Author: Stevie Puckett

  • The Next Step

    The next step doesn’t have to be difficult. It can flow to you easily. Ask yourself: How do you want to feel about the situation at hand? Knowing the feeling you want will help you realize the next step. 

    It’s fun to be clear on what to do next. Don’t you love clarity? You can decide ahead of time to know exactly what action to take at the right time or even at a certain time. You can look forward to knowing what to do at just the right time. Plan ahead to feel good about how easy it is to take the next step with perfect timing.

  • Tune In and Adjust

    Most of us have been taught to ignore our emotions or to control our emotions, or that emotions are uncontrollable. But actually, tuning in to how you feel in order to adjust your focus and your thinking so that you feel good is the best use of emotions.

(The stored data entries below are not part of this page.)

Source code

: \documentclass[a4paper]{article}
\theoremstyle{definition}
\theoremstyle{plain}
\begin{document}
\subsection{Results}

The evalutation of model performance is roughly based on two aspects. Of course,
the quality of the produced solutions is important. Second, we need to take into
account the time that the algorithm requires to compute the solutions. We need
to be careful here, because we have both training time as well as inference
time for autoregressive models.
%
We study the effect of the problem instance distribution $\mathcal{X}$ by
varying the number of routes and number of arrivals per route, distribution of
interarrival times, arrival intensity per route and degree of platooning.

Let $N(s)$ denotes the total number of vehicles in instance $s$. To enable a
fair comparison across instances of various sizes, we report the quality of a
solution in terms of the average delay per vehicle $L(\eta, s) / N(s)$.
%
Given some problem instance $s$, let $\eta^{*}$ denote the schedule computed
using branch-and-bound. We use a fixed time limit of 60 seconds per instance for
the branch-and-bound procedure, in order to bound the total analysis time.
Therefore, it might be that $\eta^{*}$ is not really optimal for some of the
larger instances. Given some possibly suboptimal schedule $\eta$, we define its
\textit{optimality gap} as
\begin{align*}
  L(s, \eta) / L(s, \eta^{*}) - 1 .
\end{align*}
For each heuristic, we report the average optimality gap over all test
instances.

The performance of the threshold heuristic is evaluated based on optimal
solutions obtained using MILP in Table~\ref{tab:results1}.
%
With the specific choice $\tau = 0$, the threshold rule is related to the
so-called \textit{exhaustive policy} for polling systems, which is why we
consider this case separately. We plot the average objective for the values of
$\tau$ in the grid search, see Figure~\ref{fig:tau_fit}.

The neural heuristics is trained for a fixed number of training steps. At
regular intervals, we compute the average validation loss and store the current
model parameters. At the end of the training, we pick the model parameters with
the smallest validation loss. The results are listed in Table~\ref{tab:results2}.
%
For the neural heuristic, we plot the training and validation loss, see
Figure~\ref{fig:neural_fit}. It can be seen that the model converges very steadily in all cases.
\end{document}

    What you focus on and how you think about it directly affects how you feel. So take note of how you feel periodically throughout the day. Doing so is like taking a measurement that helps you adjust your focus and your thinking so that you feel good. Feeling good is of utmost importance.

  • Easy Does It

    In relationships, learn to give very little or no attention to what you don’t want to see more of. Doing this may seem counter-intuitive because bringing attention to what we don’t like and starting a discussion about what others should do differently is a more common strategy. Realize that talking about what is not wanted gives intentional focus to it, and soon that unwanted behavior seems more significant and harder to ignore.

    Instead, try a practice of not initiating and not encouraging further discussion about things that aren’t appreciated. Instead, have a key phrase at the ready to say to yourself such as “easy does it,” “back off, Tiger,” or “I can only change me.” Identify and use a phrase to remind yourself to change your direction of focus to something that you do want.

  • Nutritive Mismatch

    Today I keep thinking about Mark Scatzker’s book “The End of Craving.” I read it at the end of last year, and it was one of my favorite books of the year. There were many interesting case studies and ideas in the book, and I highly recommend it.

    In particular, my thoughts return to Dana Small’s research and ideas about what she calls nutritive mismatch. When the tongue senses the sweetness of food and drink, the stomach expects to find the corresponding amount of energy in the stomach. When the two calibrations don’t match up, the work of metabolism is left undone. Undigested sugars are left to float around in the bloodstream!

    After learning this, I immediately changed my diet to eliminate artificial sweeteners. I’ve heard arguments before regarding reasons to stop using them, but this one tipped the scales to avoid for me. It’s a fine line because I want to eat in a low-carb way and believe that artificial sweeteners allow me to have my cake and eat it too, hahaha, but now I see that they may throw a wrench in the works of the body’s calculations.

    It is shocking to have an understanding that gets blown out of the water. It has happened several times in my lifetime regarding nutritional information alone. I hope that by continuing to learn and to be willing to try the new ideas in my own life that one day I will truly have an optimum way of eating that serves me well.

  • Neuroplasticity and Healing

    Obnoxious title to this Revero podcast by Shawn Baker, but it is a good listen for the section about neuroplasticity and healing. How they are talking about managing your thoughts daily to make a new habit of mind is familiar to me. The maxim, “What you think about you become,” is even uttered.